What to produce: Reproduce all lines of the listing below in which the word "because" occurs.

-------- Information supplied --------

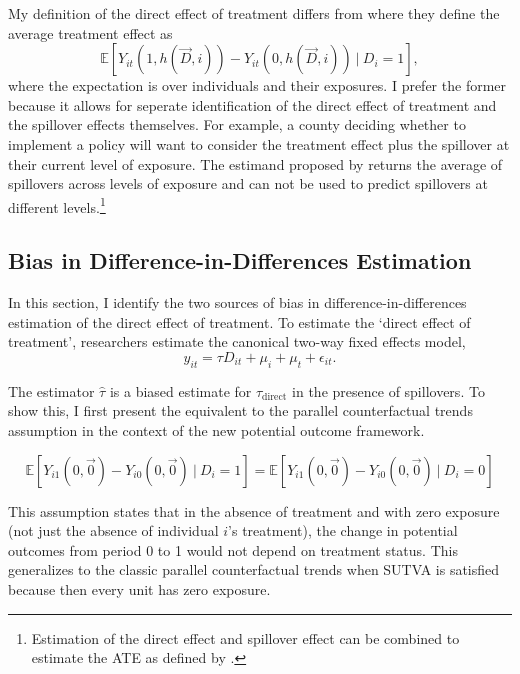 \documentclass[11pt]{article}
\begin{document}
My definition of the direct effect of treatment differs from \citet{Sävje_Aronow_Hudgens_2019} where they define the average treatment effect as \[ 
    \mathbb{E} \left[ Y_{it}(1, h(\vec{D}, i)) - Y_{it}(0, h(\vec{D}, i)) \ \vert \ D_i = 1 \right],
\] 
where the expectation is over individuals and their exposures. I prefer the former because it allows for seperate identification of the direct effect of treatment and the spillover effects themselves. For example, a county deciding whether to implement a policy will want to consider the treatment effect plus the spillover at their current level of exposure. The estimand proposed by \citet{Sävje_Aronow_Hudgens_2019} returns the average of spillovers across levels of exposure and can not be used to predict spillovers at different levels.\footnote{Estimation of the direct effect and spillover effect can be combined to estimate the ATE as defined by \citet{Sävje_Aronow_Hudgens_2019}.}


\subsection{Bias in Difference-in-Differences Estimation}

In this section, I identify the two sources of bias in difference-in-differences estimation of the direct effect of treatment. To estimate the `direct effect of treatment', researchers estimate the canonical two-way fixed effects model, 
\begin{equation}\label{eq:twfe}    
    y_{it} = \tau D_{it} + \mu_i + \mu_t + \epsilon_{it}.
\end{equation}

The estimator $\hat{\tau}$ is a biased estimate for $\tau_{\text{direct}}$ in the presence of spillovers. To show this, I first present the equivalent to the parallel counterfactual trends assumption in the context of the new potential outcome framework. 

\begin{assumption}\label{eq:parallel}
    \[ 
        \mathbb{E}\left[ Y_{i1}(0, \vec{0}) - Y_{i0}(0, \vec{0}) \ \vert \ D_i = 1 \right] = 
        \mathbb{E}\left[ Y_{i1}(0, \vec{0}) - Y_{i0}(0, \vec{0}) \ \vert \ D_i = 0 \right]
    \]
\end{assumption}
This assumption states that in the absence of treatment and with zero exposure (not just the absence of individual $i$'s treatment), the change in potential outcomes from period 0 to 1 would not depend on treatment status. This generalizes to the classic parallel counterfactual trends when SUTVA is satisfied because then every unit has zero exposure.
\end{document}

--------

Exercise output:
where the expectation is over individuals and their exposures. I prefer the former because it allows for seperate identification of the direct effect of treatment and the spillover effects themselves. For example, a county deciding whether to implement a policy will want to consider the treatment effect plus the spillover at their current level of exposure. The estimand proposed by \citet{Sävje_Aronow_Hudgens_2019} returns the average of spillovers across levels of exposure and can not be used to predict spillovers at different levels.\footnote{Estimation of the direct effect and spillover effect can be combined to estimate the ATE as defined by \citet{Sävje_Aronow_Hudgens_2019}.}
This assumption states that in the absence of treatment and with zero exposure (not just the absence of individual $i$'s treatment), the change in potential outcomes from period 0 to 1 would not depend on treatment status. This generalizes to the classic parallel counterfactual trends when SUTVA is satisfied because then every unit has zero exposure.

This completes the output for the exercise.